BEGIN EXERCISE INPUT

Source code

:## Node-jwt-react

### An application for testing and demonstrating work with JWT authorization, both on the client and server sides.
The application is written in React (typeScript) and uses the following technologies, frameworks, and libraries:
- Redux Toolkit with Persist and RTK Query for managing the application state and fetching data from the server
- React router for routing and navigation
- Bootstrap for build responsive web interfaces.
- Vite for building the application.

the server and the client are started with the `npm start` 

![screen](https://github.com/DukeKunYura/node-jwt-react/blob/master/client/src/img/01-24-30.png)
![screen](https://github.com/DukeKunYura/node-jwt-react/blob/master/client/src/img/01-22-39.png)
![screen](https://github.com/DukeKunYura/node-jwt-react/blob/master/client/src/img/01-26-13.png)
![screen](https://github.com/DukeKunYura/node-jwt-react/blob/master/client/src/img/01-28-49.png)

END EXERCISE INPUT

> [WHAT THE TASK REQUIRES]: Up to and including the line with "- Vite for building the application.", restate the records above word for word from the very first line.

> [EXERCISE ANSWER]:
Source code

:## Node-jwt-react

### An application for testing and demonstrating work with JWT authorization, both on the client and server sides.
The application is written in React (typeScript) and uses the following technologies, frameworks, and libraries:
- Redux Toolkit with Persist and RTK Query for managing the application state and fetching data from the server
- React router for routing and navigation
- Bootstrap for build responsive web interfaces.
- Vite for building the application.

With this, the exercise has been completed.